It was impossible not to chuckle the first time I saw Rolling Stone magazine. It was on different paper back then (those so inclined could have used it to roll their own) and cost only a quarter. The four-letter words were plentiful, the outrageous opinions even more so, and there was a whole page devoted to getting high.

Connoisseurship of a lot of things was traditional in American magazines, but that was definitely a first.

It was born 30 years ago. 1967. Summer of love, all that hoo-ha. ("If you're going to San Francisco/Be sure to wear/Some flowers in your hair.") Five thousand copies of the first issue were printed. There were only seven pages of advertising.

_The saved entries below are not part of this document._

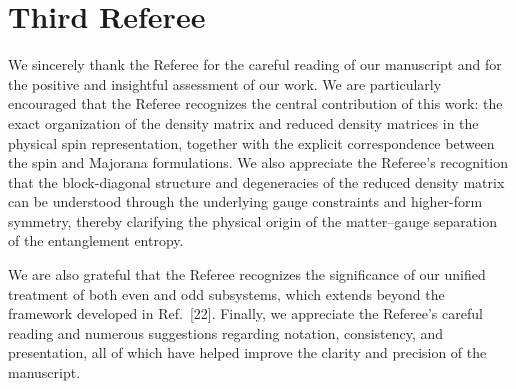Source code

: \documentclass[12pt]{article}
\begin{document}


\section*{Third Referee}

We sincerely thank the Referee for the careful reading of our manuscript and for the positive and insightful assessment of our work. We are particularly encouraged that the Referee recognizes the central contribution of this work: the exact organization of the density matrix and reduced density matrices in the physical spin representation, together with the explicit correspondence between the spin and Majorana formulations. We also appreciate the Referee's recognition that the block-diagonal structure and degeneracies of the reduced density matrix can be understood through the underlying gauge constraints and higher-form symmetry, thereby clarifying the physical origin of the matter--gauge separation of the entanglement entropy.

We are also grateful that the Referee recognizes the significance of our unified treatment of both even and odd subsystems, which extends beyond the framework developed in Ref.~[22]. Finally, we appreciate the Referee's careful reading and numerous suggestions regarding notation, consistency, and presentation, all of which have helped improve the clarity and precision of the manuscript.
\end{document}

A good issue now weighs in as thick as a Hartford phone book, much of it chichi advertising. Rolling Stone hasn't been just a magazine for a few decades -- it has been an empire and a brand name for boomer attitudes and consumerism, in the same way that Playboy is a brand name for male horniness and acquisitiveness.

And now Rolling Stone magazine is 30. Newsstands are littered with its younger siblings -- Spin, Vibe, the Source, all of them grabbing successive demographic waves by the neck, throwing their music and references on the cover and getting a big chunk of a publishing pie that, before Rolling Stone, no one knew existed.

And if shoved against the wall, the creators of all of them pay tribute to Rolling Stone as their ancestral inventor.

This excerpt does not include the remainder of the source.